BEGIN Extracted entries

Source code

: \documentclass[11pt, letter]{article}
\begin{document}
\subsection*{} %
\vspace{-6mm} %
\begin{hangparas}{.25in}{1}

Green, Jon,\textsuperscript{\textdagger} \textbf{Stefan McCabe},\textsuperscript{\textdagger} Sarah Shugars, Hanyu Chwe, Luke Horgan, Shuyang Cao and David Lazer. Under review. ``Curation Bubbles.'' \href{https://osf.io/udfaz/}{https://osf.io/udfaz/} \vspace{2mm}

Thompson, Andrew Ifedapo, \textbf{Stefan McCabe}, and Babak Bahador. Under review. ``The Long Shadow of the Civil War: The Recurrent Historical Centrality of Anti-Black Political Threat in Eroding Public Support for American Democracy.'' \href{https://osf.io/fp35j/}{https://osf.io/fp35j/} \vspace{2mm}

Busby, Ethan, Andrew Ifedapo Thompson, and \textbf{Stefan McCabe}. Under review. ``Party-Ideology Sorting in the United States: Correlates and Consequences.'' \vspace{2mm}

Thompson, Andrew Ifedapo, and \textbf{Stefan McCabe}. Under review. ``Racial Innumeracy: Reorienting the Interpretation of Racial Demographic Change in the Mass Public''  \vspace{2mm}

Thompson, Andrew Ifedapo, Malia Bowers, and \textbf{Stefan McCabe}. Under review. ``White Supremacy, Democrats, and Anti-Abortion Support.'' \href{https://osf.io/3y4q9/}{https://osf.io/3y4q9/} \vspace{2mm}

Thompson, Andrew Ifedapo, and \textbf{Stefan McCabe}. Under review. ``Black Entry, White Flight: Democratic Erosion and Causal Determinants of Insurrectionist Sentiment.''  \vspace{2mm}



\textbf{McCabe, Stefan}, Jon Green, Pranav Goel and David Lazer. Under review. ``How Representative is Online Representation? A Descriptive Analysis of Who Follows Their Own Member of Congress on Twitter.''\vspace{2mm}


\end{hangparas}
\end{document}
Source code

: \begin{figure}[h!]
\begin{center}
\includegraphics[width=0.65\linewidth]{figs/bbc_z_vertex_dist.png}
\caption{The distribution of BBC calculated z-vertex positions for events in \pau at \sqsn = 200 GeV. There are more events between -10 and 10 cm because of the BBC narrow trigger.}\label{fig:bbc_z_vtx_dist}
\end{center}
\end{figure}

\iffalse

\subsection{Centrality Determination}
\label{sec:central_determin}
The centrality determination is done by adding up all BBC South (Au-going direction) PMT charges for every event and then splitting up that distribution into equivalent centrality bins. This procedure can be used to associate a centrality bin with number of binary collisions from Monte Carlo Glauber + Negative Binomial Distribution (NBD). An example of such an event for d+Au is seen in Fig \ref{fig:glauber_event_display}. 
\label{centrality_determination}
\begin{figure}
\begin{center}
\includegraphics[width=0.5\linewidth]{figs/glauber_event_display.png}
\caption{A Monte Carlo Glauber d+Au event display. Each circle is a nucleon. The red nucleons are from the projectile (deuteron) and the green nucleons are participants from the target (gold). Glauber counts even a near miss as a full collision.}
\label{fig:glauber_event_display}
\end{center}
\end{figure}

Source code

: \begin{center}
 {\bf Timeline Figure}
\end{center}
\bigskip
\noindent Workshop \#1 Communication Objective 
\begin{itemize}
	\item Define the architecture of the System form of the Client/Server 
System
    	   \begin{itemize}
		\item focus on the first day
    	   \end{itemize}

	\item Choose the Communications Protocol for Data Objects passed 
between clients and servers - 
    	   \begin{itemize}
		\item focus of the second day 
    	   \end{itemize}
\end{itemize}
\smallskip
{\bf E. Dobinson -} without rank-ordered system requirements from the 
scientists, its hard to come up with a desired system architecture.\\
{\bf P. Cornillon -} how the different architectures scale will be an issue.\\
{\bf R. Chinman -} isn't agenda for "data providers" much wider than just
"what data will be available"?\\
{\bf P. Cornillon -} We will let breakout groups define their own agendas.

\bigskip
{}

END Extracted entries

What you need to do: Restate the data above word for word, omitting nothing.

Task answer:
Source code

: \documentclass[11pt, letter]{article}
\begin{document}
\subsection*{} %
\vspace{-6mm} %
\begin{hangparas}{.25in}{1}

Green, Jon,\textsuperscript{\textdagger} \textbf{Stefan McCabe},\textsuperscript{\textdagger} Sarah Shugars, Hanyu Chwe, Luke Horgan, Shuyang Cao and David Lazer. Under review. ``Curation Bubbles.'' \href{https://osf.io/udfaz/}{https://osf.io/udfaz/} \vspace{2mm}

Thompson, Andrew Ifedapo, \textbf{Stefan McCabe}, and Babak Bahador. Under review. ``The Long Shadow of the Civil War: The Recurrent Historical Centrality of Anti-Black Political Threat in Eroding Public Support for American Democracy.'' \href{https://osf.io/fp35j/}{https://osf.io/fp35j/} \vspace{2mm}

Busby, Ethan, Andrew Ifedapo Thompson, and \textbf{Stefan McCabe}. Under review. ``Party-Ideology Sorting in the United States: Correlates and Consequences.'' \vspace{2mm}

Thompson, Andrew Ifedapo, and \textbf{Stefan McCabe}. Under review. ``Racial Innumeracy: Reorienting the Interpretation of Racial Demographic Change in the Mass Public''  \vspace{2mm}

Thompson, Andrew Ifedapo, Malia Bowers, and \textbf{Stefan McCabe}. Under review. ``White Supremacy, Democrats, and Anti-Abortion Support.'' \href{https://osf.io/3y4q9/}{https://osf.io/3y4q9/} \vspace{2mm}

Thompson, Andrew Ifedapo, and \textbf{Stefan McCabe}. Under review. ``Black Entry, White Flight: Democratic Erosion and Causal Determinants of Insurrectionist Sentiment.''  \vspace{2mm}



\textbf{McCabe, Stefan}, Jon Green, Pranav Goel and David Lazer. Under review. ``How Representative is Online Representation? A Descriptive Analysis of Who Follows Their Own Member of Congress on Twitter.''\vspace{2mm}


\end{hangparas}
\end{document}
Source code

: \begin{figure}[h!]
\begin{center}
\includegraphics[width=0.65\linewidth]{figs/bbc_z_vertex_dist.png}
\caption{The distribution of BBC calculated z-vertex positions for events in \pau at \sqsn = 200 GeV. There are more events between -10 and 10 cm because of the BBC narrow trigger.}\label{fig:bbc_z_vtx_dist}
\end{center}
\end{figure}

\iffalse

\subsection{Centrality Determination}
\label{sec:central_determin}
The centrality determination is done by adding up all BBC South (Au-going direction) PMT charges for every event and then splitting up that distribution into equivalent centrality bins. This procedure can be used to associate a centrality bin with number of binary collisions from Monte Carlo Glauber + Negative Binomial Distribution (NBD). An example of such an event for d+Au is seen in Fig \ref{fig:glauber_event_display}. 
\label{centrality_determination}
\begin{figure}
\begin{center}
\includegraphics[width=0.5\linewidth]{figs/glauber_event_display.png}
\caption{A Monte Carlo Glauber d+Au event display. Each circle is a nucleon. The red nucleons are from the projectile (deuteron) and the green nucleons are participants from the target (gold). Glauber counts even a near miss as a full collision.}
\label{fig:glauber_event_display}
\end{center}
\end{figure}

Source code

: \begin{center}
 {\bf Timeline Figure}
\end{center}
\bigskip
\noindent Workshop \#1 Communication Objective 
\begin{itemize}
	\item Define the architecture of the System form of the Client/Server 
System
    	   \begin{itemize}
		\item focus on the first day
    	   \end{itemize}

	\item Choose the Communications Protocol for Data Objects passed 
between clients and servers - 
    	   \begin{itemize}
		\item focus of the second day 
    	   \end{itemize}
\end{itemize}
\smallskip
{\bf E. Dobinson -} without rank-ordered system requirements from the 
scientists, its hard to come up with a desired system architecture.\\
{\bf P. Cornillon -} how the different architectures scale will be an issue.\\
{\bf R. Chinman -} isn't agenda for "data providers" much wider than just
"what data will be available"?\\
{\bf P. Cornillon -} We will let breakout groups define their own agendas.

\bigskip
{}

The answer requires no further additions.